- [EXERCISE REQUIREMENTS] Whenever a line in the data holds the string "Lagrangefunktion", copy that line.

Segment Start: THE DATA

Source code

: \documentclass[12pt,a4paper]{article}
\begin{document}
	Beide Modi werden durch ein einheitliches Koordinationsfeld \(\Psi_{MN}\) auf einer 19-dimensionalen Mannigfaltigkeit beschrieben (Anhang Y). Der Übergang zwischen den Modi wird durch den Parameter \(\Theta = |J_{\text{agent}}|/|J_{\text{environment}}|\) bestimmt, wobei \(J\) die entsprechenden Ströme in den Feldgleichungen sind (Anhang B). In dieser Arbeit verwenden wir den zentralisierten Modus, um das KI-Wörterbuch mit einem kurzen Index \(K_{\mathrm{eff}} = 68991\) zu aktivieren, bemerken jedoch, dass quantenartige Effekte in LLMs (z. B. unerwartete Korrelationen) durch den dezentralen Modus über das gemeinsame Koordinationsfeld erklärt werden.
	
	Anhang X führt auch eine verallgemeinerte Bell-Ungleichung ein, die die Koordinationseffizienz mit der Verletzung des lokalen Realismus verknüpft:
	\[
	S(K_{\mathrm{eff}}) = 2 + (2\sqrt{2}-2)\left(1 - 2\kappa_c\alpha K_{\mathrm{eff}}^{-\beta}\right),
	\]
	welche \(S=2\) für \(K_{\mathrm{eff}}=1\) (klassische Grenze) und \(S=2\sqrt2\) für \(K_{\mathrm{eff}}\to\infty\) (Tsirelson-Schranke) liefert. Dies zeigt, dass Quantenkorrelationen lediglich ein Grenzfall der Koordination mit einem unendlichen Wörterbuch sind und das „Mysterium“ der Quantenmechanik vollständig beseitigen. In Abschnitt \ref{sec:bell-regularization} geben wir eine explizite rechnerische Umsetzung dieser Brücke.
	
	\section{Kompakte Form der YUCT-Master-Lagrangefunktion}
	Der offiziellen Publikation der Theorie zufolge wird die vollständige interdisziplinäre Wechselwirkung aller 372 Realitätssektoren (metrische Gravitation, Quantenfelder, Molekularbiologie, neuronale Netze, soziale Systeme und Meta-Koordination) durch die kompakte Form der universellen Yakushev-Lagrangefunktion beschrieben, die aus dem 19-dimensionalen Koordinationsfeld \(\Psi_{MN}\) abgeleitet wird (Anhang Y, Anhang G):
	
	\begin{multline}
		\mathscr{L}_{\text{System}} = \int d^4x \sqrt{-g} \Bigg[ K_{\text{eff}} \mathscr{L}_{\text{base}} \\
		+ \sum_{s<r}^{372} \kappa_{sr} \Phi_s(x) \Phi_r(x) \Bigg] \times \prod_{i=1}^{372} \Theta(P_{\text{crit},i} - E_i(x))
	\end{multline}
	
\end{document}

Segment End: THE DATA

- [TASK RESPONSE]
	\section{Kompakte Form der YUCT-Master-Lagrangefunktion}
	Der offiziellen Publikation der Theorie zufolge wird die vollständige interdisziplinäre Wechselwirkung aller 372 Realitätssektoren (metrische Gravitation, Quantenfelder, Molekularbiologie, neuronale Netze, soziale Systeme und Meta-Koordination) durch die kompakte Form der universellen Yakushev-Lagrangefunktion beschrieben, die aus dem 19-dimensionalen Koordinationsfeld \(\Psi_{MN}\) abgeleitet wird (Anhang Y, Anhang G):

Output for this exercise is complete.